By calling it "personal politics," you are saying something against it. Nobody should invent some subjective opinion and then bring it in to the workplace, but it seems fine to expect doctors to refuse kickbacks from drug reps, or for soldiers to decline to carry out war crimes, or for civil engineers to refuse to sign off on a cheap blueprint that will save a lot of money but probably collapse. The debate is about what "professional ethics" means for software development.
> By calling it "personal politics," you are saying something against it.
I am being objective. If the political opinion was not formulated by senior leadership and passed down through management then it is not likely, at least at the time of expression, the politics of the organization. That said, it is personal politics.
Ethics is not defined by the industry. Ethics is quite literally perceptions of right or wrong in accordance with organizationally defined rules. Right and wrong where rules are either not available or not defined is instead the more generalized term morality. In the example of Google employees' boycott of the drone contract the political action was a moral judgement that graduated to an ethic once senior leadership made a decision.
Applied ethics, are what most people mean when talking about Ethics. They are industry specific and defined by the industry.

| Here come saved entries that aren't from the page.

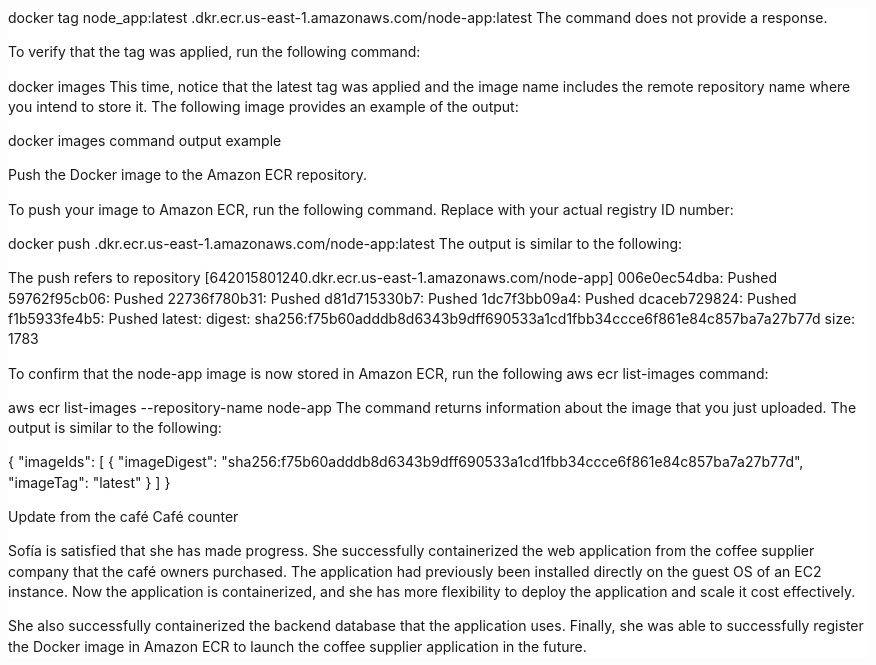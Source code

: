 docker tag node_app:latest <registry-id>.dkr.ecr.us-east-1.amazonaws.com/node-app:latest
The command does not provide a response.

To verify that the tag was applied, run the following command:

docker images
This time, notice that the latest tag was applied and the image name includes the remote repository name where you intend to store it. The following image provides an example of the output:

docker images command output example

Push the Docker image to the Amazon ECR repository.

To push your image to Amazon ECR, run the following command. Replace <registry-id> with your actual registry ID number:

docker push <registry-id>.dkr.ecr.us-east-1.amazonaws.com/node-app:latest
The output is similar to the following:

The push refers to repository [642015801240.dkr.ecr.us-east-1.amazonaws.com/node-app]
006e0ec54dba: Pushed
59762f95cb06: Pushed
22736f780b31: Pushed
d81d715330b7: Pushed
1dc7f3bb09a4: Pushed
dcaceb729824: Pushed
f1b5933fe4b5: Pushed
latest: digest: sha256:f75b60adddb8d6343b9dff690533a1cd1fbb34ccce6f861e84c857ba7a27b77d size: 1783

To confirm that the node-app image is now stored in Amazon ECR, run the following aws ecr list-images command:

aws ecr list-images --repository-name node-app
The command returns information about the image that you just uploaded. The output is similar to the following:

{
"imageIds": [
{
"imageDigest": "sha256:f75b60adddb8d6343b9dff690533a1cd1fbb34ccce6f861e84c857ba7a27b77d",
"imageTag": "latest"
}
]
}

Update from the café
Café counter

Sofía is satisfied that she has made progress. She successfully containerized the web application from the coffee supplier company that the café owners purchased. The application had previously been installed directly on the guest OS of an EC2 instance. Now the application is containerized, and she has more flexibility to deploy the application and scale it cost effectively.

She also successfully containerized the backend database that the application uses. Finally, she was able to successfully register the Docker image in Amazon ECR to launch the coffee supplier application in the future.
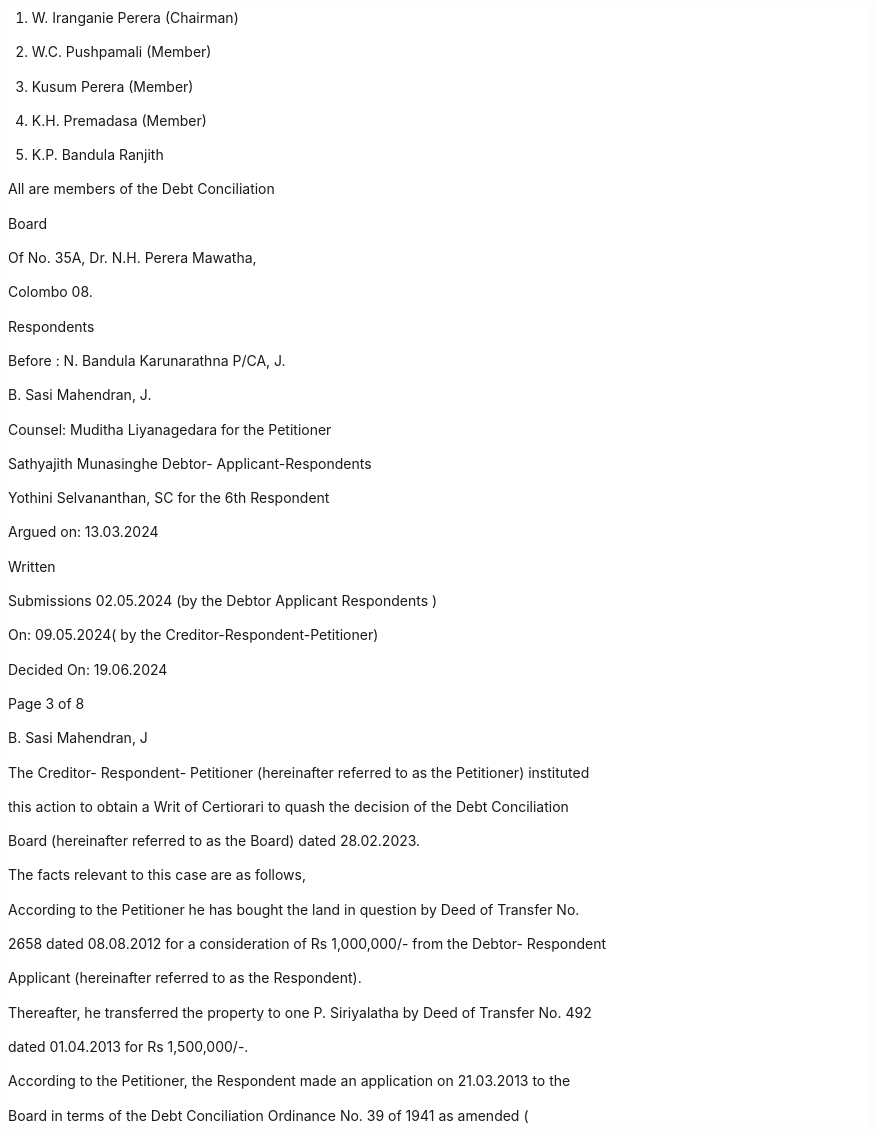 1. W. Iranganie Perera (Chairman)

2. W.C. Pushpamali (Member)

3. Kusum Perera (Member)

4. K.H. Premadasa (Member)

4. K.P. Bandula Ranjith

All are members of the Debt Conciliation

Board

Of No. 35A, Dr. N.H. Perera Mawatha,

Colombo 08.

Respondents

Before : N. Bandula Karunarathna P/CA, J.

B. Sasi Mahendran, J.

Counsel: Muditha Liyanagedara for the Petitioner

Sathyajith Munasinghe Debtor- Applicant-Respondents

Yothini Selvananthan, SC for the 6th Respondent

Argued on: 13.03.2024

Written

Submissions 02.05.2024 (by the Debtor Applicant Respondents )

On: 09.05.2024( by the Creditor-Respondent-Petitioner)

Decided On: 19.06.2024

Page 3 of 8

B. Sasi Mahendran, J

The Creditor- Respondent- Petitioner (hereinafter referred to as the Petitioner) instituted

this action to obtain a Writ of Certiorari to quash the decision of the Debt Conciliation

Board (hereinafter referred to as the Board) dated 28.02.2023.

The facts relevant to this case are as follows,

According to the Petitioner he has bought the land in question by Deed of Transfer No.

2658 dated 08.08.2012 for a consideration of Rs 1,000,000/- from the Debtor- Respondent

Applicant (hereinafter referred to as the Respondent).

Thereafter, he transferred the property to one P. Siriyalatha by Deed of Transfer No. 492

dated 01.04.2013 for Rs 1,500,000/-.

According to the Petitioner, the Respondent made an application on 21.03.2013 to the

Board in terms of the Debt Conciliation Ordinance No. 39 of 1941 as amended (
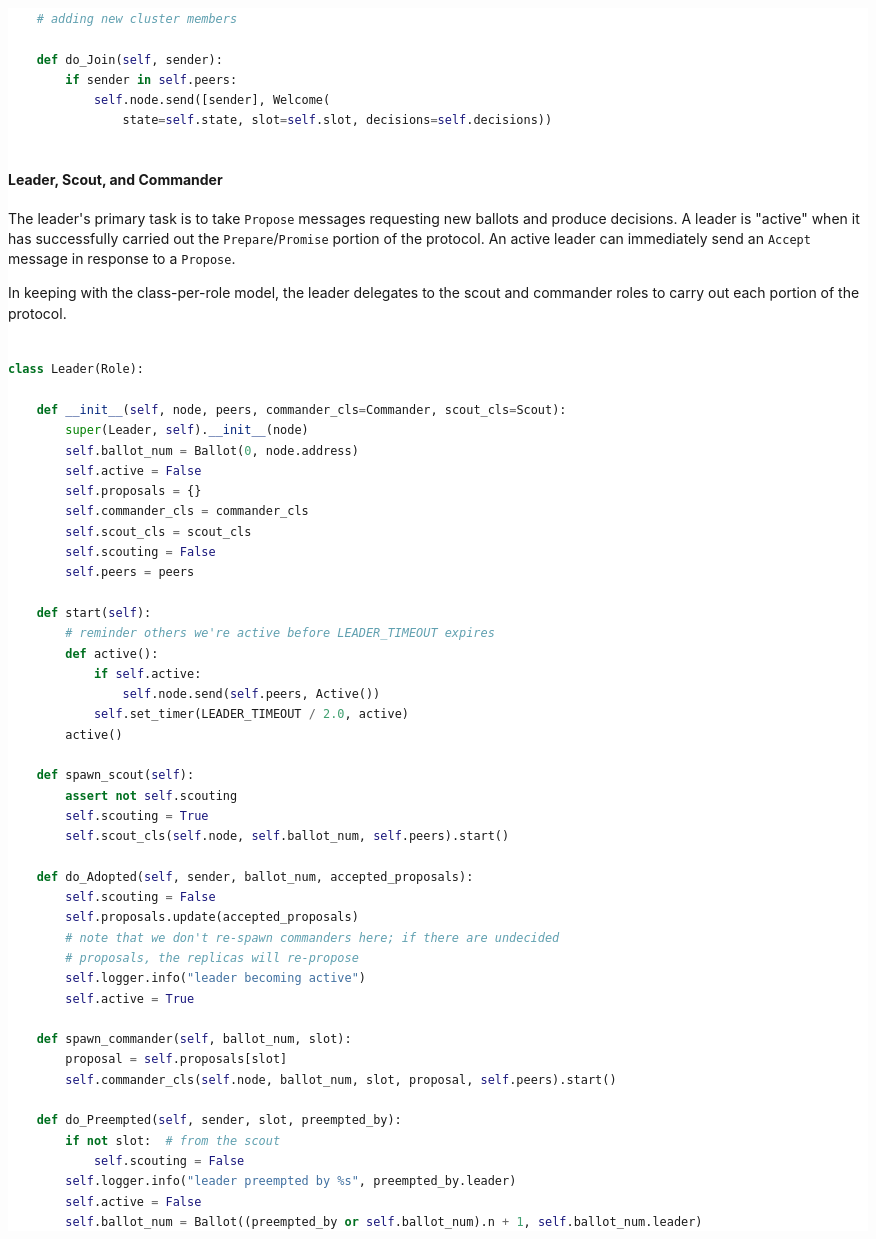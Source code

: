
 ```python
    # adding new cluster members

    def do_Join(self, sender):
        if sender in self.peers:
            self.node.send([sender], Welcome(
                state=self.state, slot=self.slot, decisions=self.decisions))
    
```

#### Leader, Scout, and Commander

The leader's primary task is to take ``Propose`` messages requesting new ballots and produce decisions.
A leader is "active" when it has successfully carried out the ``Prepare``/``Promise`` portion of the protocol.
An active leader can immediately send an ``Accept`` message in response to a ``Propose``.

In keeping with the class-per-role model, the leader delegates to the scout and commander roles to carry out each portion of the protocol.

```python

class Leader(Role):

    def __init__(self, node, peers, commander_cls=Commander, scout_cls=Scout):
        super(Leader, self).__init__(node)
        self.ballot_num = Ballot(0, node.address)
        self.active = False
        self.proposals = {}
        self.commander_cls = commander_cls
        self.scout_cls = scout_cls
        self.scouting = False
        self.peers = peers

    def start(self):
        # reminder others we're active before LEADER_TIMEOUT expires
        def active():
            if self.active:
                self.node.send(self.peers, Active())
            self.set_timer(LEADER_TIMEOUT / 2.0, active)
        active()

    def spawn_scout(self):
        assert not self.scouting
        self.scouting = True
        self.scout_cls(self.node, self.ballot_num, self.peers).start()

    def do_Adopted(self, sender, ballot_num, accepted_proposals):
        self.scouting = False
        self.proposals.update(accepted_proposals)
        # note that we don't re-spawn commanders here; if there are undecided
        # proposals, the replicas will re-propose
        self.logger.info("leader becoming active")
        self.active = True

    def spawn_commander(self, ballot_num, slot):
        proposal = self.proposals[slot]
        self.commander_cls(self.node, ballot_num, slot, proposal, self.peers).start()

    def do_Preempted(self, sender, slot, preempted_by):
        if not slot:  # from the scout
            self.scouting = False
        self.logger.info("leader preempted by %s", preempted_by.leader)
        self.active = False
        self.ballot_num = Ballot((preempted_by or self.ballot_num).n + 1, self.ballot_num.leader)
```

[^parttime]: L. Lamport, "The Part-Time Parliament," ACM Transactions on Computer Systems, 16(2):133–169, May 1998.
[^simple]: L. Lamport, "Paxos Made Simple," ACM SIGACT News (Distributed Computing Column) 32, 4 (Whole Number 121, December 2001) 51-58.
[^complex]: R. Van Renesse and D. Altinbuken, "Paxos Made Moderately Complex," ACM Computing Survey 47, 3, Article 42 (February 2015)
[^live]: T. Chandra, R. Griesemer, and J. Redstone, "Paxos Made Live - An Engineering Perspective," Proceedings of the twenty-sixth annual ACM symposium on Principles of distributed computing (PODC '07). ACM, New York, NY, USA, 398-407. 
[^practical]: http://www.scs.stanford.edu/~dm/home/papers/paxos.pdf
[^tolerance]: B. Liskov, "From Viewstamped Replication to Byzantine Fault Tolerance," In *Replication*, Springer-Verlag, Berlin, Heidelberg 121-149 (2010)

Normative ethics are near equivalent to morality. Meta-ethics are what Sam Harris and Jordan Peterson like to argue about.
Rules are defined by industry. Applied ethics, or commonly used in the adjective form ethical, applies to the directness of a decision point to the governing rule and perceptions or right/wrong. Ethics are evaluated the same even when the rules change. Likewise ethics are violated for similar reasons regardless of industry.
This is very simple for most professions that are defined by licensing or certifications which require conformance to a code of ethics. Ethics in law are not dissimilar from ethics in medicine. In software there is no commonly accepted code of ethics. Instead there are "terms and conditions" and "employment agreements", which typically do not isolate ethical standards to the software profession.